E. The net is a great resource - however accuracy is not guaranteed online
How can you tell if the online resource is believable? The URL (address) can provide some assurance. If the web page resides on a computer belonging to an official organization that is a good sign. Web sites have the same credibility as their ‘regular’ counterparts. Newspaper sites are comparable to their in-print counterparts since the publishers try to keep both accurate. The advertising in both will most likely contain plenty of ‘hype.’
Daniel J. Barrett (Net Research: Finding Information Online, 1997, p. 6-8) listed some of the major issues of online accuracy that are as relevant now as they were in 1997:
- Mistakes. Typographical errors, factual errors, accidental omissions, incorrect URLs, careless statements, and ambiguity can occur in any material online.

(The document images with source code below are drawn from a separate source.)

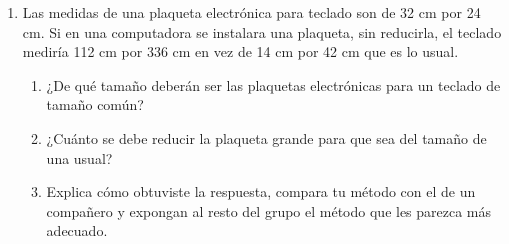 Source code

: \begin{enumerate}
    \item Las medidas de una plaqueta electrónica para teclado son de 32 cm por 24 cm. Si
          en una computadora se instalara una plaqueta, sin reducirla, el teclado mediría
          112 cm por 336 cm en vez de 14 cm por 42 cm que es lo usual.
          \begin{enumerate}
              \item ¿De qué tamaño deberán ser las plaquetas electrónicas para un teclado de tamaño común?
              \item ¿Cuánto se debe reducir la plaqueta grande para que sea del tamaño de una usual?
              \item Explica cómo obtuviste la respuesta, compara tu método con el de un compañero
                    y expongan al resto del grupo el método que les parezca más adecuado.
          \end{enumerate}


\end{enumerate}
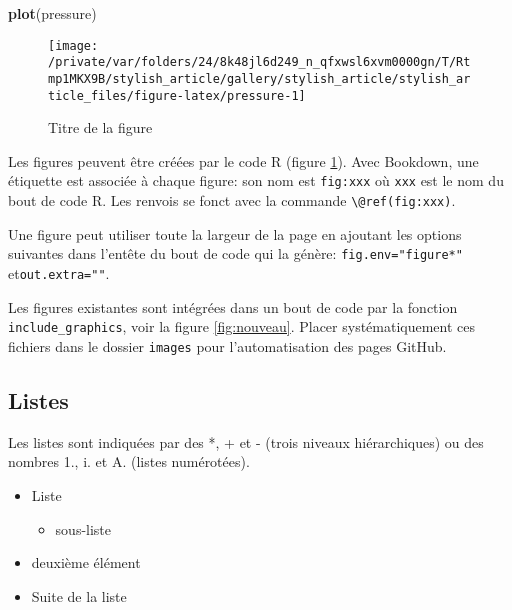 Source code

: \documentclass[fleqn,10pt]{latex/stylish_article} %
\providecommand{\tightlist}{%
  \setlength{\itemsep}{0pt}\setlength{\parskip}{0pt}}
\newenvironment{Shaded}{\begin{snugshade}}{\end{snugshade}}
\newcommand{\KeywordTok}[1]{\textcolor[rgb]{0.13,0.29,0.53}{\textbf{{#1}}}}
\newcommand{\NormalTok}[1]{{#1}}
\begin{document}
\scriptsize

\begin{Shaded}
\begin{Highlighting}[]
\KeywordTok{plot}\NormalTok{(pressure)}
\end{Highlighting}
\end{Shaded}

\begin{figure}

{\centering \texttt{[image: /private/var/folders/24/8k48jl6d249\_n\_qfxwsl6xvm0000gn/T/Rtmp1MKX9B/stylish\_article/gallery/stylish\_article/stylish\_article\_files/figure-latex/pressure-1]} 

}

\caption{Titre de la figure}\label{fig:pressure}
\end{figure}

\normalsize

Les figures peuvent être créées par le code R (figure \ref{fig:pressure}).
Avec Bookdown, une étiquette est associée à chaque figure: son nom est \texttt{fig:xxx} où \texttt{xxx} est le nom du bout de code R.
Les renvois se fonct avec la commande \texttt{\textbackslash{}@ref(fig:xxx)}.

Une figure peut utiliser toute la largeur de la page en ajoutant les options suivantes dans l'entête du bout de code qui la génère: \texttt{fig.env="figure*"} et\break \texttt{out.extra=""}.

Les figures existantes sont intégrées dans un bout de code par la fonction \texttt{include\_graphics}, voir la figure \ref{fig:nouveau}.
Placer systématiquement ces fichiers dans le dossier \texttt{images} pour l'automatisation des pages GitHub.

\hypertarget{listes}{%
\subsection{Listes}\label{listes}}

Les listes sont indiquées par des *, + et - (trois niveaux hiérarchiques) ou des nombres 1., i. et A. (listes numérotées).

\begin{itemize}
\tightlist
\item
  Liste

  \begin{itemize}
  \tightlist
  \item
    sous-liste
  \end{itemize}
\item
  deuxième élément
\item
  Suite de la liste
\end{itemize}
\end{document}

- Outdated information. Material online is not always kept up to date. Web page creators may be slow, and forget or neglect to update their pages. Updated information may become available online in a different location from the original, with no indication that this is so. Articles written long ago may float around the web with the date of authorship missing, so it’s not easy to tell that the material is old. Web pages may become obsolete as locations change.
- Opinions stated as facts. Some kinds of online information are obviously opinions, such as product reviews and political beliefs. Other opinions can be ‘dressed up’ to look like facts. Caveat emptor (buyer beware) applies - anybody can say just about anything they want online, and it’s up to you to judge the validity of the source.
- Bias and conflict of interest. When considering information online, consider the source. Paid sponsorship may be an important factor in judging material found online.
- Fraud. Although most people on the internet behave honestly, there are always some troublemakers in every crowd. Be aware that phony businesses, illegal money-making schemes, deceptive advertisements, and hoaxes are sometimes found online. Be skeptical of claims that are too good to be true.